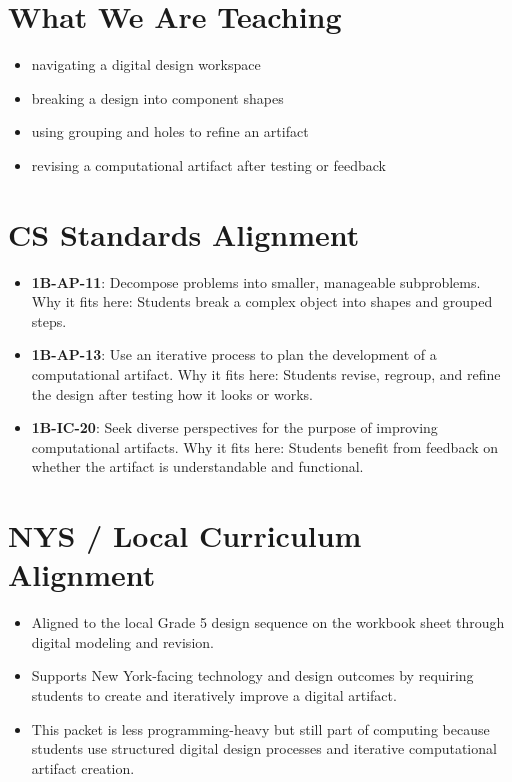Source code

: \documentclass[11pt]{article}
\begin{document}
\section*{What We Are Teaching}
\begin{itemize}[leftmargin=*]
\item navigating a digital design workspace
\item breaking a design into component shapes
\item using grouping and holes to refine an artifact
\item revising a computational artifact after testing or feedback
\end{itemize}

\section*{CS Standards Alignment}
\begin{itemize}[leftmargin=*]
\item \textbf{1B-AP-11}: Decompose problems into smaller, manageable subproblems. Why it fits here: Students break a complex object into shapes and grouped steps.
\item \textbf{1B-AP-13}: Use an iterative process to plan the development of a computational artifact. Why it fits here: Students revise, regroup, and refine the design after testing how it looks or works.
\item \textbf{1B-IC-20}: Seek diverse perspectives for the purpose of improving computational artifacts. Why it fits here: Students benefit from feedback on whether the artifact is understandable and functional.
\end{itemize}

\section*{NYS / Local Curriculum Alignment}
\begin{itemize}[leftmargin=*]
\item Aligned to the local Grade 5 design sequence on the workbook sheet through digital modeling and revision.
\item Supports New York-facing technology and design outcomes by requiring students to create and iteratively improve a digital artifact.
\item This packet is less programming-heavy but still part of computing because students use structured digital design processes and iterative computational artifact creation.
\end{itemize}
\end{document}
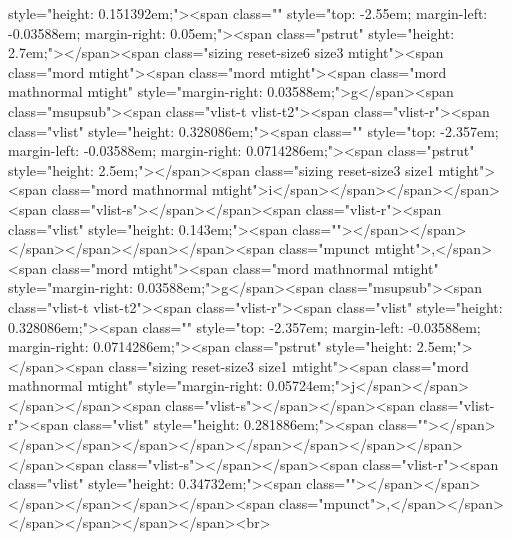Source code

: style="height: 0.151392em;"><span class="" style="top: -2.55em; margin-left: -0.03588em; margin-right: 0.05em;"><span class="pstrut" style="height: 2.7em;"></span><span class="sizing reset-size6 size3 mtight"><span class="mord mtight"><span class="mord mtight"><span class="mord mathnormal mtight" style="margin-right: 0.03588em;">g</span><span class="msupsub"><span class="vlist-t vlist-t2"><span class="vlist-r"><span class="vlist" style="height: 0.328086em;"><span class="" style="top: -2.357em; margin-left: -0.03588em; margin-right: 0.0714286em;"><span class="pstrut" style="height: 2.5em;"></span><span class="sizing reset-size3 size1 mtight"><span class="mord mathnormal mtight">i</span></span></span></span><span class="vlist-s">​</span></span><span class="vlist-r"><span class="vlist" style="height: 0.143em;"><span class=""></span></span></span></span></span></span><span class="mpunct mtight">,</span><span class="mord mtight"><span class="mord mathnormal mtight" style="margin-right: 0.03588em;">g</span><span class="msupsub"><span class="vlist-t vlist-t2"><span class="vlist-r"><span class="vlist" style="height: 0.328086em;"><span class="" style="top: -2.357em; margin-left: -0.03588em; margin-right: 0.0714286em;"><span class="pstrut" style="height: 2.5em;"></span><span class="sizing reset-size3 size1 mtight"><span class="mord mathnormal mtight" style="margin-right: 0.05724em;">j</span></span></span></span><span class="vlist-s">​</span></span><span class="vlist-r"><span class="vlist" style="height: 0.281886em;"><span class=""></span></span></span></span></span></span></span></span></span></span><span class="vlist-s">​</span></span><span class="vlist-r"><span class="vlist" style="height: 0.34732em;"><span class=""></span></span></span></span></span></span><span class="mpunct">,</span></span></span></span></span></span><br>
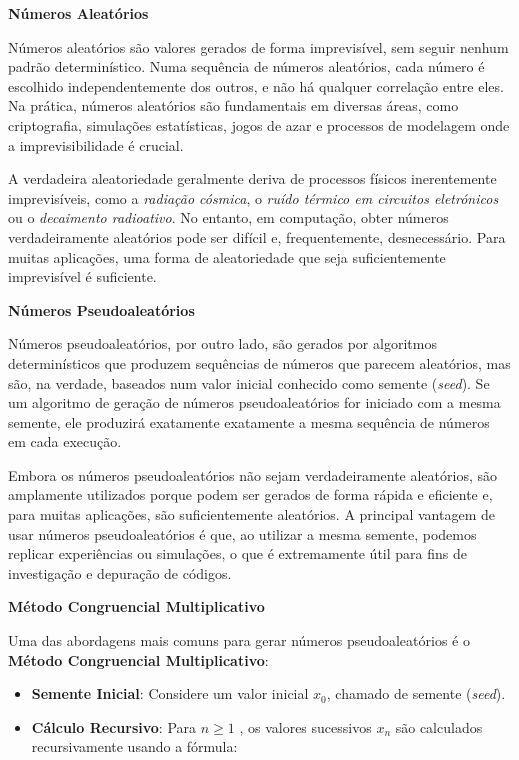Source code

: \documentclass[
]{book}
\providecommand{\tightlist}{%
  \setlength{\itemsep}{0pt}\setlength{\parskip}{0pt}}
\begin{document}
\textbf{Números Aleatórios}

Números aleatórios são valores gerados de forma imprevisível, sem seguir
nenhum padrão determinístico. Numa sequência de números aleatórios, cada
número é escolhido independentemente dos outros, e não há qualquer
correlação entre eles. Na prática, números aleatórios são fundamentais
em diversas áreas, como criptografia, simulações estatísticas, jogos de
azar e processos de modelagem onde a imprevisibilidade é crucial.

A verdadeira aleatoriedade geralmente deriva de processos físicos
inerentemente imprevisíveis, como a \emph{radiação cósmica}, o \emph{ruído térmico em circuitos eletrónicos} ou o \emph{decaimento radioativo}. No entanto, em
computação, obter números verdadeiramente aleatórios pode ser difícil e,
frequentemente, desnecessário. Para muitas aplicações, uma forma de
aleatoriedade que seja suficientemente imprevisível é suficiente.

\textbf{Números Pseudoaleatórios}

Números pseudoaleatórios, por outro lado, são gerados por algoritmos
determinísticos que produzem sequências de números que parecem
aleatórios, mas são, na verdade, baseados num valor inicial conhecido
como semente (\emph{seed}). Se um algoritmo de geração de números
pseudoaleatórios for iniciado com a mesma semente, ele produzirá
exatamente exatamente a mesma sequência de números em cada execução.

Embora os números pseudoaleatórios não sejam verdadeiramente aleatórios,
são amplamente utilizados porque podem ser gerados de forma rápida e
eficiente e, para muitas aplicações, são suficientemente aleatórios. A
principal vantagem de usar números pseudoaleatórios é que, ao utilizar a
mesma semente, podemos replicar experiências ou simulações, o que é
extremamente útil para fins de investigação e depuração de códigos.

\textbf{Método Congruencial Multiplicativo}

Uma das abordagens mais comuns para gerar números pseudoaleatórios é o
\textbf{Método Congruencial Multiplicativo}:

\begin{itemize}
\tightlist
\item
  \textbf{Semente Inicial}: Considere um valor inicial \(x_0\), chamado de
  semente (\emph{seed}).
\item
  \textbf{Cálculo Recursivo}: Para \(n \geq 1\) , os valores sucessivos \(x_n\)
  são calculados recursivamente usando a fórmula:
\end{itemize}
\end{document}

Work order:
Copy the records above exactly, leaving out every picture.

Task response:
Source code

: \documentclass[11pt]{article}
\begin{document}
\section*{What We Are Teaching}
\begin{itemize}[leftmargin=*]
\item navigating a digital design workspace
\item breaking a design into component shapes
\item using grouping and holes to refine an artifact
\item revising a computational artifact after testing or feedback
\end{itemize}

\section*{CS Standards Alignment}
\begin{itemize}[leftmargin=*]
\item \textbf{1B-AP-11}: Decompose problems into smaller, manageable subproblems. Why it fits here: Students break a complex object into shapes and grouped steps.
\item \textbf{1B-AP-13}: Use an iterative process to plan the development of a computational artifact. Why it fits here: Students revise, regroup, and refine the design after testing how it looks or works.
\item \textbf{1B-IC-20}: Seek diverse perspectives for the purpose of improving computational artifacts. Why it fits here: Students benefit from feedback on whether the artifact is understandable and functional.
\end{itemize}

\section*{NYS / Local Curriculum Alignment}
\begin{itemize}[leftmargin=*]
\item Aligned to the local Grade 5 design sequence on the workbook sheet through digital modeling and revision.
\item Supports New York-facing technology and design outcomes by requiring students to create and iteratively improve a digital artifact.
\item This packet is less programming-heavy but still part of computing because students use structured digital design processes and iterative computational artifact creation.
\end{itemize}
\end{document}
Source code

: style="height: 0.151392em;"><span class="" style="top: -2.55em; margin-left: -0.03588em; margin-right: 0.05em;"><span class="pstrut" style="height: 2.7em;"></span><span class="sizing reset-size6 size3 mtight"><span class="mord mtight"><span class="mord mtight"><span class="mord mathnormal mtight" style="margin-right: 0.03588em;">g</span><span class="msupsub"><span class="vlist-t vlist-t2"><span class="vlist-r"><span class="vlist" style="height: 0.328086em;"><span class="" style="top: -2.357em; margin-left: -0.03588em; margin-right: 0.0714286em;"><span class="pstrut" style="height: 2.5em;"></span><span class="sizing reset-size3 size1 mtight"><span class="mord mathnormal mtight">i</span></span></span></span><span class="vlist-s">​</span></span><span class="vlist-r"><span class="vlist" style="height: 0.143em;"><span class=""></span></span></span></span></span></span><span class="mpunct mtight">,</span><span class="mord mtight"><span class="mord mathnormal mtight" style="margin-right: 0.03588em;">g</span><span class="msupsub"><span class="vlist-t vlist-t2"><span class="vlist-r"><span class="vlist" style="height: 0.328086em;"><span class="" style="top: -2.357em; margin-left: -0.03588em; margin-right: 0.0714286em;"><span class="pstrut" style="height: 2.5em;"></span><span class="sizing reset-size3 size1 mtight"><span class="mord mathnormal mtight" style="margin-right: 0.05724em;">j</span></span></span></span><span class="vlist-s">​</span></span><span class="vlist-r"><span class="vlist" style="height: 0.281886em;"><span class=""></span></span></span></span></span></span></span></span></span></span><span class="vlist-s">​</span></span><span class="vlist-r"><span class="vlist" style="height: 0.34732em;"><span class=""></span></span></span></span></span></span><span class="mpunct">,</span></span></span></span></span></span><br>
Source code

: \documentclass[
]{book}
\providecommand{\tightlist}{%
  \setlength{\itemsep}{0pt}\setlength{\parskip}{0pt}}
\begin{document}
\textbf{Números Aleatórios}

Números aleatórios são valores gerados de forma imprevisível, sem seguir
nenhum padrão determinístico. Numa sequência de números aleatórios, cada
número é escolhido independentemente dos outros, e não há qualquer
correlação entre eles. Na prática, números aleatórios são fundamentais
em diversas áreas, como criptografia, simulações estatísticas, jogos de
azar e processos de modelagem onde a imprevisibilidade é crucial.

A verdadeira aleatoriedade geralmente deriva de processos físicos
inerentemente imprevisíveis, como a \emph{radiação cósmica}, o \emph{ruído térmico em circuitos eletrónicos} ou o \emph{decaimento radioativo}. No entanto, em
computação, obter números verdadeiramente aleatórios pode ser difícil e,
frequentemente, desnecessário. Para muitas aplicações, uma forma de
aleatoriedade que seja suficientemente imprevisível é suficiente.

\textbf{Números Pseudoaleatórios}

Números pseudoaleatórios, por outro lado, são gerados por algoritmos
determinísticos que produzem sequências de números que parecem
aleatórios, mas são, na verdade, baseados num valor inicial conhecido
como semente (\emph{seed}). Se um algoritmo de geração de números
pseudoaleatórios for iniciado com a mesma semente, ele produzirá
exatamente exatamente a mesma sequência de números em cada execução.

Embora os números pseudoaleatórios não sejam verdadeiramente aleatórios,
são amplamente utilizados porque podem ser gerados de forma rápida e
eficiente e, para muitas aplicações, são suficientemente aleatórios. A
principal vantagem de usar números pseudoaleatórios é que, ao utilizar a
mesma semente, podemos replicar experiências ou simulações, o que é
extremamente útil para fins de investigação e depuração de códigos.

\textbf{Método Congruencial Multiplicativo}

Uma das abordagens mais comuns para gerar números pseudoaleatórios é o
\textbf{Método Congruencial Multiplicativo}:

\begin{itemize}
\tightlist
\item
  \textbf{Semente Inicial}: Considere um valor inicial \(x_0\), chamado de
  semente (\emph{seed}).
\item
  \textbf{Cálculo Recursivo}: Para \(n \geq 1\) , os valores sucessivos \(x_n\)
  são calculados recursivamente usando a fórmula:
\end{itemize}
\end{document}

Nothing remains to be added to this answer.